Records from a data source

::::::::::

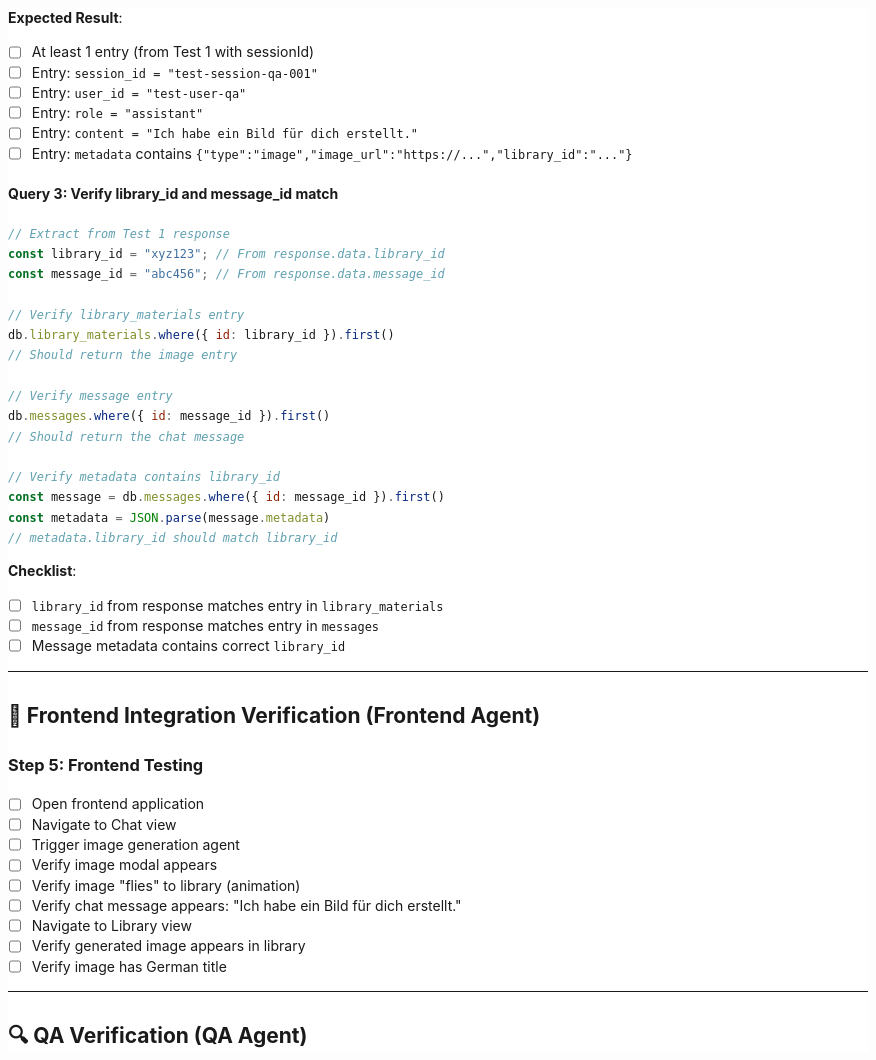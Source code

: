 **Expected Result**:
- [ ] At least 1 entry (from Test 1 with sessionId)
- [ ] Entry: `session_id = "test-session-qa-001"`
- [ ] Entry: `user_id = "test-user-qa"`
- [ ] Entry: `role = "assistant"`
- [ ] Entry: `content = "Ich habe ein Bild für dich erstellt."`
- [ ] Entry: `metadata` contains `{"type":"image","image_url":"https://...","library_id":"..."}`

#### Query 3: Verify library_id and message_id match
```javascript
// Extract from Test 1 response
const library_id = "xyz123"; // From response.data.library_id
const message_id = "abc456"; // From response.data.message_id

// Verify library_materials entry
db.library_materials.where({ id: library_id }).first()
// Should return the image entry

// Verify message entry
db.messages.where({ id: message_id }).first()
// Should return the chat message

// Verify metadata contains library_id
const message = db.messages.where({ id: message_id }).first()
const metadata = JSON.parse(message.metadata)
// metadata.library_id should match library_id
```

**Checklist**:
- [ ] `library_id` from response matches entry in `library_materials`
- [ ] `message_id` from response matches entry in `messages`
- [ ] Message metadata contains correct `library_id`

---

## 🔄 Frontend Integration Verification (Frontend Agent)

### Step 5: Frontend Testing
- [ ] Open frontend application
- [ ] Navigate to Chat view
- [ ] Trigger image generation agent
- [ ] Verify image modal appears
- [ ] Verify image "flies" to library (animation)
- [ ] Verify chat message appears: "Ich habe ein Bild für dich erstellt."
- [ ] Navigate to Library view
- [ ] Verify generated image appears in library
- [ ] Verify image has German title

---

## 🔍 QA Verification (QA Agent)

::::::::::

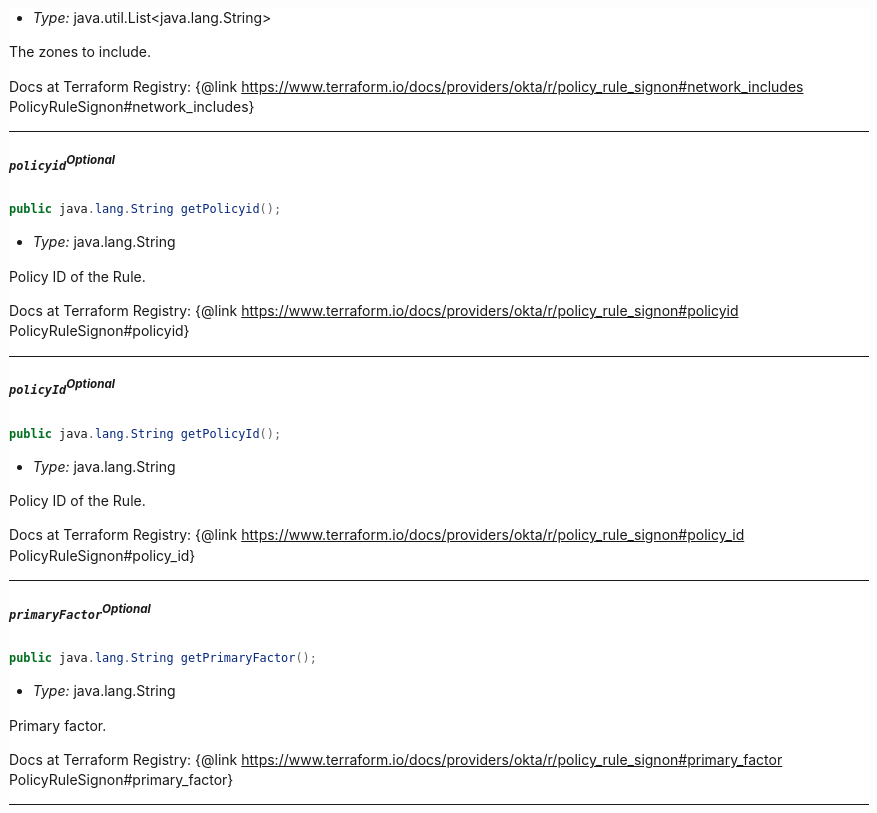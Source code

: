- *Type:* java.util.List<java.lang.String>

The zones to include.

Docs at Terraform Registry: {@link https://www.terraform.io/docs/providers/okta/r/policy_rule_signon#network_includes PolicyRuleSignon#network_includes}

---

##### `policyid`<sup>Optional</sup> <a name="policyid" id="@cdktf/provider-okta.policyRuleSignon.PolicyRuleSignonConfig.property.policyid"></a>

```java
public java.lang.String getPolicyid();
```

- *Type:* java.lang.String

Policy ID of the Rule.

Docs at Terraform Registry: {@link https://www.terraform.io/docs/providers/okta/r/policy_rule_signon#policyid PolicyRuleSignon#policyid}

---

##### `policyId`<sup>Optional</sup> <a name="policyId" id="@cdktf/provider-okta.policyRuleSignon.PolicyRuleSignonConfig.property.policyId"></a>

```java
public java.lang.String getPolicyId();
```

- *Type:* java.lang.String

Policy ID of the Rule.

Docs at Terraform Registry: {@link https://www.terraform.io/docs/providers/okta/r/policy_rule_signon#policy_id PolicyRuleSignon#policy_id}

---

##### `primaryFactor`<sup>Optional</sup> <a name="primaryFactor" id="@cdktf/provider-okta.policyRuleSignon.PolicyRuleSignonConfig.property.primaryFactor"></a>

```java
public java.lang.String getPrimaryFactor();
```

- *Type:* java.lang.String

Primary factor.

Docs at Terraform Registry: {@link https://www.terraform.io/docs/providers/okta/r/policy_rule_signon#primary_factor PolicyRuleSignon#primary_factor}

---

::::::::::

WHAT TO WORK ON |
Scan the records for the word "String", and copy each line where it is found.

RESPONSE |
:- *Type:* java.util.List<java.lang.String>
public java.lang.String getPolicyid();
- *Type:* java.lang.String
public java.lang.String getPolicyId();
- *Type:* java.lang.String
public java.lang.String getPrimaryFactor();
- *Type:* java.lang.String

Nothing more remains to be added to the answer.